It’s Pancake Day, calloo callay! Pancake Day is what the Brits call Shrove Tuesday. They make pancakes on this day to use up rich ingredients (like eggs) before Lent. My mother in law made pancakes today, and she’s older’n dirt.

It’s hard to see British pancakes as rich, though…they’re usually more like crepes. Imagine my sadness when I ordered pancakes in a restaurant once, expecting to get a fat stack of flapjacks oozing butter and maple syrup, only to be served one thin crepe, folded over on itself with a dusting of powdered sugar. It was a sad, anemic little object. To be fair, if that’s not astringent enough, you can order them with a twist of lemon.
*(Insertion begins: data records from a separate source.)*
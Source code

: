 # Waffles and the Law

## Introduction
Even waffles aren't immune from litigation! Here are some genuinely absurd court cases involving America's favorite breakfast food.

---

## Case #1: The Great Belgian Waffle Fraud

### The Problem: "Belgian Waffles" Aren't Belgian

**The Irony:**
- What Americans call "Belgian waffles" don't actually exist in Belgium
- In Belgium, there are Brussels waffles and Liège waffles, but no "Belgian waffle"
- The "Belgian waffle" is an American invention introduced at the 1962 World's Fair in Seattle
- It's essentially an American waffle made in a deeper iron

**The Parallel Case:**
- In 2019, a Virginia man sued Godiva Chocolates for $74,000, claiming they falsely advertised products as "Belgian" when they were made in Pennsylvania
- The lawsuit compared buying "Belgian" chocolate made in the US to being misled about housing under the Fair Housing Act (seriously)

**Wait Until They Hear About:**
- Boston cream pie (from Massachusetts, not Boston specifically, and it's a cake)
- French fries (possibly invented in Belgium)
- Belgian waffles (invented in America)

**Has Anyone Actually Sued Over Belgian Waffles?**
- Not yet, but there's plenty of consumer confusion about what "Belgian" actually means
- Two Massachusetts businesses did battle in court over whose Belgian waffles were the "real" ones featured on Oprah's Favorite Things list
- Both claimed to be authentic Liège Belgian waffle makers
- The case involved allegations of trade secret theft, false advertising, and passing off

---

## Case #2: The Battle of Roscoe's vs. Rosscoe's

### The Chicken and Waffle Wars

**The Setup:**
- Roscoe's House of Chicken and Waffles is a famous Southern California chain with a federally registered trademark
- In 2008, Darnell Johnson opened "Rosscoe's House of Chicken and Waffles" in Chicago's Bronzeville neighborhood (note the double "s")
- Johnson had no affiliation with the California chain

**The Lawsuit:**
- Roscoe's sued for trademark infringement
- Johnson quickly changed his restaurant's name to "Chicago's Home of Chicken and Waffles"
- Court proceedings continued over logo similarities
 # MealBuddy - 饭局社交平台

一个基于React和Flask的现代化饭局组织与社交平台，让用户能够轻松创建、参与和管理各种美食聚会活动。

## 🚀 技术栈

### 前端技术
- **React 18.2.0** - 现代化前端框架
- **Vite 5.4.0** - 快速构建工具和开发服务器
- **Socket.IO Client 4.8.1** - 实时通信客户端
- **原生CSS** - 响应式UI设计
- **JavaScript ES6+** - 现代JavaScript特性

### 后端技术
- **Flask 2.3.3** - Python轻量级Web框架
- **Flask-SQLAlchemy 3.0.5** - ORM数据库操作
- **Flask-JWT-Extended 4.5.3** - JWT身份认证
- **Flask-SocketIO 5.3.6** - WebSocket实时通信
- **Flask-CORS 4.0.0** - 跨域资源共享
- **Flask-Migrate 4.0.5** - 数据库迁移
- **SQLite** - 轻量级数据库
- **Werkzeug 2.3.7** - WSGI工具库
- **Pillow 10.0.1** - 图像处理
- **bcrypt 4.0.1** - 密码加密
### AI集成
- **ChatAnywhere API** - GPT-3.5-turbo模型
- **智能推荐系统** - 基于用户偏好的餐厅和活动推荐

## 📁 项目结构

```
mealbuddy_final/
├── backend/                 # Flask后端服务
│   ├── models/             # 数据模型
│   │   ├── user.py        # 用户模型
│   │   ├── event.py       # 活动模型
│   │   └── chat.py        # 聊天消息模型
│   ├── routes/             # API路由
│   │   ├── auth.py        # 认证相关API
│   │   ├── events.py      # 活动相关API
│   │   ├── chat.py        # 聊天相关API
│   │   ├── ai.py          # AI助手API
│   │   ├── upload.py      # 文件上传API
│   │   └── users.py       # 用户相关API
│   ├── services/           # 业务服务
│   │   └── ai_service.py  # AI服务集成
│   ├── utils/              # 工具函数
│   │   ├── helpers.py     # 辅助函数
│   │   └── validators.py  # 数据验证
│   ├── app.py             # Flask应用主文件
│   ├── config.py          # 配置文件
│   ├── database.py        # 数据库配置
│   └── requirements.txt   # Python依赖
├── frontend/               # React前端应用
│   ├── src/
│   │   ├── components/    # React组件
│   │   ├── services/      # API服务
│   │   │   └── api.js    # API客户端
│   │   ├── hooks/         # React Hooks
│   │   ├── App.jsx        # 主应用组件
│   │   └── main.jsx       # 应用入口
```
O wherefor art thou, IHOP?

For Pancake Day, they more or less lose their food status and become athletic equipment, where they feature in pancake races.

Meh. Think I’ll have a hamburger.

February 28, 2017 — 9:11 pm
Comments: 27

News you can use

pigs

Someone is killing the famous Swimming Pigs of the Bahamas. Yes, there is apparently a herd of feral but friendly pigs that like to swim with the tourists. Mostly because the tourists have delicious food, and pigs is pigs.

Only, they think maybe someone is giving them booze, because about half the herd of twenty have floated to shore dead. Honestly, they could wait for the autopsy.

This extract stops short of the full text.